**Records shown**:
________________________
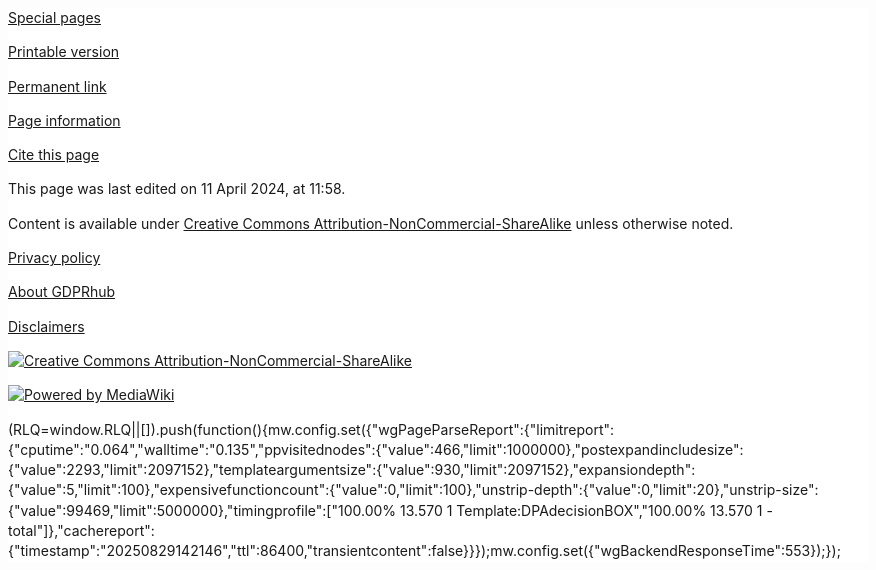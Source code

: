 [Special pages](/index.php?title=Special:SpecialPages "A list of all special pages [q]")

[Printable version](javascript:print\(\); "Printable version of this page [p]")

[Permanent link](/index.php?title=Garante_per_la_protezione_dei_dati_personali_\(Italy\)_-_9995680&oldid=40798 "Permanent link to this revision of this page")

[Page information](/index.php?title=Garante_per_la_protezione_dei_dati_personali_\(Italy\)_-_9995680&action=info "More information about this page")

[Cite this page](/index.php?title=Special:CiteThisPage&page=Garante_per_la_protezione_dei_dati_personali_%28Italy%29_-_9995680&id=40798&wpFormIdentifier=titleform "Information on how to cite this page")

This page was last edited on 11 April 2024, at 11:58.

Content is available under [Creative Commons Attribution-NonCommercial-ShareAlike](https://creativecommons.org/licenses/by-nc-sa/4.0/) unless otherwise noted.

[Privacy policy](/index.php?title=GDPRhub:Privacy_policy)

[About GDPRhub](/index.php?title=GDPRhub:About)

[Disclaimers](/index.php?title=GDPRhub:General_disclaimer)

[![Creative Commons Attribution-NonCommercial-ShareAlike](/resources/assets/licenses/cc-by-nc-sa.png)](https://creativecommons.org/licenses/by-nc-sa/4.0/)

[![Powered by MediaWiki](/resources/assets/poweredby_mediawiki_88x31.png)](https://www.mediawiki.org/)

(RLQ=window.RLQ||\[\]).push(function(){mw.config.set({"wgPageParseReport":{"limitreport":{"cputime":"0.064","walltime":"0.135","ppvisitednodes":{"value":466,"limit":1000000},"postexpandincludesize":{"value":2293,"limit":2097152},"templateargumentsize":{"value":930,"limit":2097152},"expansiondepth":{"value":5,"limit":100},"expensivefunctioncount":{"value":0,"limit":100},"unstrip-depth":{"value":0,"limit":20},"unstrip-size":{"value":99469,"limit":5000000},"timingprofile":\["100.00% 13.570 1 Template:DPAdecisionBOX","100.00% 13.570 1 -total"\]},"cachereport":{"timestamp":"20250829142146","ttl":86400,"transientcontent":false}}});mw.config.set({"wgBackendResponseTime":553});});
________________________
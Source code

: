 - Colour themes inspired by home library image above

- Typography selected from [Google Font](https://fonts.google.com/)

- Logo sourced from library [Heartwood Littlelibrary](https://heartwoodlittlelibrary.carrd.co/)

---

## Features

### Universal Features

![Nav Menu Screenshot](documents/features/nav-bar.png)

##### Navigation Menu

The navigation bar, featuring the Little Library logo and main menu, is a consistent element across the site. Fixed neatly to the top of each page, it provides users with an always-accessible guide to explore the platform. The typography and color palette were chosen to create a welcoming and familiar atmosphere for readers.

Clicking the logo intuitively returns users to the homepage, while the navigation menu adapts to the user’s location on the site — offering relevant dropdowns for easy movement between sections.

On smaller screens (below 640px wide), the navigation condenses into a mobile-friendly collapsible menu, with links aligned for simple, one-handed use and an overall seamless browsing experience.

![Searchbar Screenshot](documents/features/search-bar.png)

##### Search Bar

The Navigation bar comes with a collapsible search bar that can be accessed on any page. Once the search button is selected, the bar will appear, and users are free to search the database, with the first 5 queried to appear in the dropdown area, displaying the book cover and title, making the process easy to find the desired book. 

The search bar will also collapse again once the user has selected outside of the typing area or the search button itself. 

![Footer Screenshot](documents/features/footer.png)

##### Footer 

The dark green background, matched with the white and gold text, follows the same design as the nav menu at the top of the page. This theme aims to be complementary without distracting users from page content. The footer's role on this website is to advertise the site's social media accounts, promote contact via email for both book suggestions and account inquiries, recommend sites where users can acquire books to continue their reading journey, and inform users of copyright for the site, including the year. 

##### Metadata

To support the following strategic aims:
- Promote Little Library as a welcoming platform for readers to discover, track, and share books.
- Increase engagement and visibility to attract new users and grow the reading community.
________________________
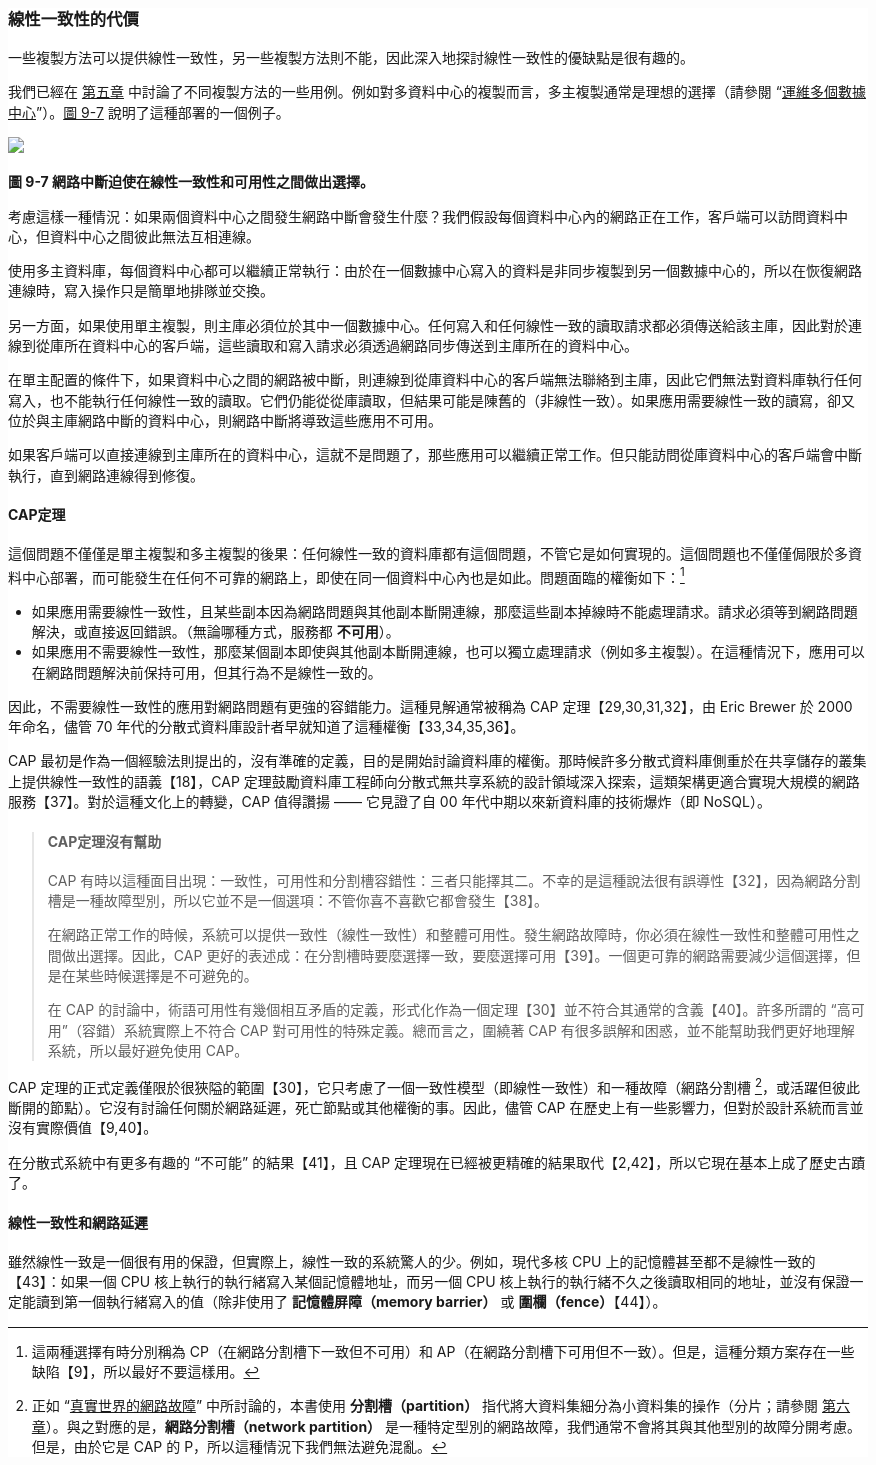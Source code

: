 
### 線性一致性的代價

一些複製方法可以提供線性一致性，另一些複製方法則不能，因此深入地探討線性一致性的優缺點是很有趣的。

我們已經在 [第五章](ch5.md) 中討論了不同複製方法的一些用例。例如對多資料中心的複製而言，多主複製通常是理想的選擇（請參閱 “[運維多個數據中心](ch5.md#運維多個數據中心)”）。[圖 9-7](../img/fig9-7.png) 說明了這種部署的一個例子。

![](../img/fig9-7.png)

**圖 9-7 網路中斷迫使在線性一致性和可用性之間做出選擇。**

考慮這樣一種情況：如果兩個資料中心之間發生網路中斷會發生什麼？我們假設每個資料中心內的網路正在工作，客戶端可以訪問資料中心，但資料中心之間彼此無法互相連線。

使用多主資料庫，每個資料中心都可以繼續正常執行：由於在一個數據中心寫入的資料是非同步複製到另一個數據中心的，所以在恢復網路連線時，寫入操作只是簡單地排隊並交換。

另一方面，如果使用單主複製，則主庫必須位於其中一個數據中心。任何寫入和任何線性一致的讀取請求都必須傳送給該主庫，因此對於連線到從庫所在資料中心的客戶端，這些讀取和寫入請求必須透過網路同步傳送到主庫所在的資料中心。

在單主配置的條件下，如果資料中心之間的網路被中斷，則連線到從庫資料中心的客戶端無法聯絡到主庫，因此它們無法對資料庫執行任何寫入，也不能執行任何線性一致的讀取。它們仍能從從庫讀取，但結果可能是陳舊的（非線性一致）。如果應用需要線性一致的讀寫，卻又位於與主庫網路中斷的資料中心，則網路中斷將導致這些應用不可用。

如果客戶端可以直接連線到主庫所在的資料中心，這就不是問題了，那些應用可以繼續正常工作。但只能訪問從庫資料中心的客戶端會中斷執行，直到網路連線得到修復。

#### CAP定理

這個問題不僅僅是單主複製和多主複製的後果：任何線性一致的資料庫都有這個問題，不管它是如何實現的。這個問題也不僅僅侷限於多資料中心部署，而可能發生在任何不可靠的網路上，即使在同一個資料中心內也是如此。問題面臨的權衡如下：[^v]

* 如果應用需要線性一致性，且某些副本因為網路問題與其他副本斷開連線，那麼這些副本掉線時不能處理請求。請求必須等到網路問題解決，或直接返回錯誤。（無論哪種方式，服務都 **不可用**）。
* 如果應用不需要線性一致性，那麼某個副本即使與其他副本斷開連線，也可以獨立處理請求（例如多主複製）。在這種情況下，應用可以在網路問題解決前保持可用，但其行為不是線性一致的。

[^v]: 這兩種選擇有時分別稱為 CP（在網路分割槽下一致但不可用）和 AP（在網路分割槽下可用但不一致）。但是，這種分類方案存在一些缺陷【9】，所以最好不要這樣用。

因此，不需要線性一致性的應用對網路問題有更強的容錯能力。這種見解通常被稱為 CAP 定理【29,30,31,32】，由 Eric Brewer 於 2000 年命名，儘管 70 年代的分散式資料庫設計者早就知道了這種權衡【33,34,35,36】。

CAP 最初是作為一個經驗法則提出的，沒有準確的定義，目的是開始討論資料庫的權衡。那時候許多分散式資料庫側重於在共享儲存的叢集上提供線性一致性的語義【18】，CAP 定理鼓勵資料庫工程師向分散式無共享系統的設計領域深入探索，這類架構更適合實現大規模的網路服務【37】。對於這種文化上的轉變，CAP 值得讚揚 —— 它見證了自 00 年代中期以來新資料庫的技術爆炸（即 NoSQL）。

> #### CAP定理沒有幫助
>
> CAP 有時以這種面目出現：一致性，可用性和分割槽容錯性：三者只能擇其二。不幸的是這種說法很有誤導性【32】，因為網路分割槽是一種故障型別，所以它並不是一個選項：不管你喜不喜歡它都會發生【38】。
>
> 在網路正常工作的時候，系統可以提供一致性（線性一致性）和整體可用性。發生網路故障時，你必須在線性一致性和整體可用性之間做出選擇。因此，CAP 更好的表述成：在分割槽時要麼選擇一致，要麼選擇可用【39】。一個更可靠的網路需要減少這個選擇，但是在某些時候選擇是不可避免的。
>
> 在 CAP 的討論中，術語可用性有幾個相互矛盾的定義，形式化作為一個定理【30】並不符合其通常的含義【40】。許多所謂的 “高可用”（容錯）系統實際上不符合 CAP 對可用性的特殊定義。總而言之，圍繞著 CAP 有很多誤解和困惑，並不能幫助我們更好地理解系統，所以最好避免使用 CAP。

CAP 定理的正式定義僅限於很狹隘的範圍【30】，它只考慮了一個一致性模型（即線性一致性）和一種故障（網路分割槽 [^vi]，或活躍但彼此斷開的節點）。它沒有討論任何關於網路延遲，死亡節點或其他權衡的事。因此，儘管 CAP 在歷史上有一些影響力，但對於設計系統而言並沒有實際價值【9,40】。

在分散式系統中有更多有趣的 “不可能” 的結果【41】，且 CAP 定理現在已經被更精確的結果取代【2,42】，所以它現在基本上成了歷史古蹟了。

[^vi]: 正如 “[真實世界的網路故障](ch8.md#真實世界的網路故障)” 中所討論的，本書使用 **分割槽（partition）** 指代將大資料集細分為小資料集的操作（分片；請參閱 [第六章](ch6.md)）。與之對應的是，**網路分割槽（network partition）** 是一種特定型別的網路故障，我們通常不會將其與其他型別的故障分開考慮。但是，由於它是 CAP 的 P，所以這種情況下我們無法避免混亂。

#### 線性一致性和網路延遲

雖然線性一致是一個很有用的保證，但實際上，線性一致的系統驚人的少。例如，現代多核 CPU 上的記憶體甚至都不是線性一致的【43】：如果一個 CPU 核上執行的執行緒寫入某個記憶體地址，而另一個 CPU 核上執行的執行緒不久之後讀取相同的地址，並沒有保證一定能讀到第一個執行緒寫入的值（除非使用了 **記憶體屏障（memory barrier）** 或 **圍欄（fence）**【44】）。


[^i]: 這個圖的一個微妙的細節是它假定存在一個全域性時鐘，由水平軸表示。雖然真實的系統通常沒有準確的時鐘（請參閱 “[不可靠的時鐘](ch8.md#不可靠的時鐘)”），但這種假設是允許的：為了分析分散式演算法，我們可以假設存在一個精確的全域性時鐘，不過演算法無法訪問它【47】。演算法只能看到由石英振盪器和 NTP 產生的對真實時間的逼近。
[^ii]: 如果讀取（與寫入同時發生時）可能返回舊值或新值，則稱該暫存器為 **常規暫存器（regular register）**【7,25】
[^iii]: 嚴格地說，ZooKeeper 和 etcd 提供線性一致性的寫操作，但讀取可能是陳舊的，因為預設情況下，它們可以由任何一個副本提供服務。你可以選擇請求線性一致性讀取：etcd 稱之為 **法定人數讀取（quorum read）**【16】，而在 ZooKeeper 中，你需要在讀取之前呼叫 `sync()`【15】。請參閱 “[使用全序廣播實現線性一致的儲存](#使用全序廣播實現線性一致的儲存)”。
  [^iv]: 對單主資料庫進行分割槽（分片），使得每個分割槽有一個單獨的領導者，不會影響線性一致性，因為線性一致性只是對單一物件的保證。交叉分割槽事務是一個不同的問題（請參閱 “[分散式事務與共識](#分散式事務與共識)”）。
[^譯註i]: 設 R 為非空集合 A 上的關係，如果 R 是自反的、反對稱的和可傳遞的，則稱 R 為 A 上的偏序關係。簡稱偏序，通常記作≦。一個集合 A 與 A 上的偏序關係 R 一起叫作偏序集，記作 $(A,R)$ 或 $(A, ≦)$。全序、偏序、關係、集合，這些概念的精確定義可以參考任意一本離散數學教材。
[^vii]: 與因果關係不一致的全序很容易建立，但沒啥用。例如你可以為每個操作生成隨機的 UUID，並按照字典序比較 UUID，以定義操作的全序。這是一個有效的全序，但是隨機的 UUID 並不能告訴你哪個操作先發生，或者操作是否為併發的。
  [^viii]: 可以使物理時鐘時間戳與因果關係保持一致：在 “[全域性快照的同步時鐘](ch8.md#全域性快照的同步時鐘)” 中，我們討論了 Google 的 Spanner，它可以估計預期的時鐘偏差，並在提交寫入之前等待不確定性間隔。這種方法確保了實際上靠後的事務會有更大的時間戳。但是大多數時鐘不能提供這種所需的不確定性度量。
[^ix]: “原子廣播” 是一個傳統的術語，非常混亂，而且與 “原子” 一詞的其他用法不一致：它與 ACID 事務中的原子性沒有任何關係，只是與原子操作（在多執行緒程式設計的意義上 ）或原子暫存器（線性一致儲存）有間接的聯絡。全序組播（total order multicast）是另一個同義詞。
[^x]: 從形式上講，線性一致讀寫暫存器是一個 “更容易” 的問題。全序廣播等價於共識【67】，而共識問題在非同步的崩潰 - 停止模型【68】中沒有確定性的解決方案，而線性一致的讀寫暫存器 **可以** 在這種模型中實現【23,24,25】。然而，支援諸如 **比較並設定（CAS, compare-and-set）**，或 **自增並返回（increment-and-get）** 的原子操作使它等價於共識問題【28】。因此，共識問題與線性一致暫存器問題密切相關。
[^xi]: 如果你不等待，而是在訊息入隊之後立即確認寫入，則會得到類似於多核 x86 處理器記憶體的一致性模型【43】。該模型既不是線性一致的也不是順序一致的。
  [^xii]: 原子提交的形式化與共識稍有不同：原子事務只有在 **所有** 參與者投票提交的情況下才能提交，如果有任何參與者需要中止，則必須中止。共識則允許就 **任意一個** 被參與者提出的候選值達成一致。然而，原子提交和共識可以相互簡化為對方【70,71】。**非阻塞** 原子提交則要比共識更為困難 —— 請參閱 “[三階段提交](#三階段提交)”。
________________________
Copy down each line in the entries that has the word "assets".

**Answer to this task**:
[![Creative Commons Attribution-NonCommercial-ShareAlike](/resources/assets/licenses/cc-by-nc-sa.png)](https://creativecommons.org/licenses/by-nc-sa/4.0/)
[![Powered by MediaWiki](/resources/assets/poweredby_mediawiki_88x31.png)](https://www.mediawiki.org/)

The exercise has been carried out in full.